Well, well, well my friends! It has been quite some time, has it not? Goodness gracious. I feel live I've been running around like a chicken with my head cut off for the past few weeks. What with Christmas and Thanksgiving last month. It has been nuuuuts! I really wish I had a ton of things to tell you guys! I love telling stories! Why?? Because I think that stories make people happy. My stories make me happy, I can't say the same for you, but I'm assuming if you follow my blog at all, they probably do! However, I do have a couple for you! I will start with my Temple Square adventure!
Let me tell you something. I would be the first to tell you that lately, my spiritual life has been seriously lacking. Every once in a while, I feel different. I actually feel like I can be that person I am supposed to be, as opposed to that snarky brat who complains about eeeverything. But, that is who I am most of the time. Anyways! One Sunday earlier this month, I was watching Emma Smith, My Story. I looooove that movie. It breaks my heart and builds my testimony of Joseph Smith Jr. all at the same time. Which, in turn, strengthens my testimony about the Church in general. While watching that movie, I just really REALLY wanted to go to Temple Square. There is something that is very special about the temple grounds. I know, I know. It is the Lord's house after all, but that feeling that you get when looking at the gardens and all of the people who love and believe the same way you do... Nothing beats that. Nothing.

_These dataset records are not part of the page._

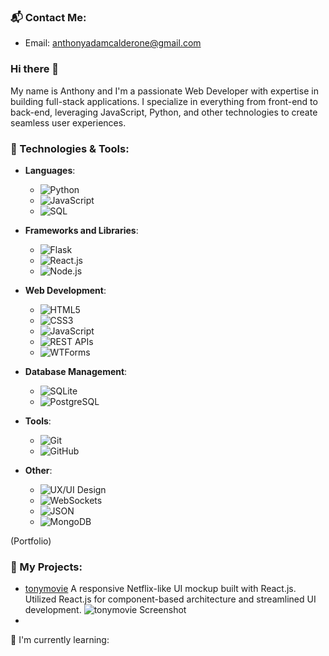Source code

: ### 📬 Contact Me:
- Email: [anthonyadamcalderone@gmail.com](mailto:anthonyadamcalderone@gmail.com)

### Hi there 👋

My name is Anthony and I'm a passionate Web Developer with expertise in building full-stack applications. I specialize in everything from front-end to back-end, leveraging JavaScript, Python, and other technologies to create seamless user experiences.

### 🔧 Technologies & Tools:
- **Languages**:
  - ![Python](https://img.shields.io/badge/Python-3776AB?style=for-the-badge&logo=python&logoColor=white)
  - ![JavaScript](https://img.shields.io/badge/JavaScript-F7DF1E?style=for-the-badge&logo=javascript&logoColor=black)
  - ![SQL](https://img.shields.io/badge/SQL-003B57?style=for-the-badge&logo=sql&logoColor=white)
  
- **Frameworks and Libraries**:
  - ![Flask](https://img.shields.io/badge/Flask-000000?style=for-the-badge&logo=flask&logoColor=white)
  - ![React.js](https://img.shields.io/badge/React.js-61DAFB?style=for-the-badge&logo=react&logoColor=black)
  - ![Node.js](https://img.shields.io/badge/Node.js-339933?style=for-the-badge&logo=node.js&logoColor=white)
  
- **Web Development**:
  - ![HTML5](https://img.shields.io/badge/HTML5-E34F26?style=for-the-badge&logo=html5&logoColor=white)
  - ![CSS3](https://img.shields.io/badge/CSS3-1572B6?style=for-the-badge&logo=css3&logoColor=white)
  - ![JavaScript](https://img.shields.io/badge/JavaScript-F7DF1E?style=for-the-badge&logo=javascript&logoColor=black)
  - ![REST APIs](https://img.shields.io/badge/REST-4C1B2E?style=for-the-badge&logo=swagger&logoColor=white)
  - ![WTForms](https://img.shields.io/badge/WTForms-000000?style=for-the-badge&logo=python&logoColor=white)
  
- **Database Management**:
  - ![SQLite](https://img.shields.io/badge/SQLite-003B57?style=for-the-badge&logo=sqlite&logoColor=white)
  - ![PostgreSQL](https://img.shields.io/badge/PostgreSQL-336791?style=for-the-badge&logo=postgresql&logoColor=white)
  
- **Tools**:
  - ![Git](https://img.shields.io/badge/Git-F05032?style=for-the-badge&logo=git&logoColor=white)
  - ![GitHub](https://img.shields.io/badge/GitHub-181717?style=for-the-badge&logo=github&logoColor=white)
  
- **Other**:
  - ![UX/UI Design](https://img.shields.io/badge/UX--UI_Design-FF6F00?style=for-the-badge&logo=adobe&logoColor=white)
  - ![WebSockets](https://img.shields.io/badge/WebSockets-4A90E2?style=for-the-badge&logo=websockets&logoColor=white)
  - ![JSON](https://img.shields.io/badge/JSON-000000?style=for-the-badge&logo=json&logoColor=white)
  - ![MongoDB](https://img.shields.io/badge/MongoDB-47A248?style=for-the-badge&logo=mongodb&logoColor=white)

 (Portfolio)
 
### 🚀 My Projects:
- [tonymovie](https://github.com/AnthonyCCode/Projects/tree/main/tonymovie)
  A responsive Netflix-like UI mockup built with React.js. Utilized React.js for component-based architecture and streamlined UI development.
   ![tonymovie Screenshot]([https://imgur.com/a/htCSyGL]) 
- 

🌱 I'm currently learning:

That day, my visiting teacher had asked me to come to her class. I was thinking about it, but decided if she didn't text me that day to see if I was coming, then I wouldn't go. I still had plenty of time to get ready for church, but I didn't. Until she sent me the text to see if I was coming to church. I said if she promised not to pick me to answer questions, then I would go. She said no problem, and off to church I went. It was a lovely lesson, I enjoyed it immensely. It also made me want to go to the temple even more!
Eventually, I got the guts to ask a friend of mine (hello Matt!) to take me. We doubled with his friend Cody and his sweet wife. ( Can I just say, I need more single friends. I am exhausted hanging out with all of my friends WITH their husbands. I love their husbands, but dang it! Let's not remind me how disgustingly single I am by hanging out with your husband.) We went up and wandered the grounds, looked at the lights and saw what there is to see. Man, I love that place. It's beautiful. The things is, when I watch these movies about the history of the church, with Joseph Smith Jr. and his wife Emma, I just want to live better. All of these amazing people who sacrificed so much because they believed in a man that much.. Wow.
I just love that there are people like that in the world. Of course, they are much harder to find now. Even if you are in the church. In fact, now days there are more selfish, backstabbing, holier-than-thou people then anywhere else. That is so sad. I don't blame the church at all of course. I do blame the people and their pride. They are forgetting what our church was based on. That is such a shame. I love my church and even if I don't always act like I should, I do care.
Long story short about that, I had a WONDERFUL time. It was beautiful and made my entire year worth it. It was all I wanted to do for the holidays. And I did.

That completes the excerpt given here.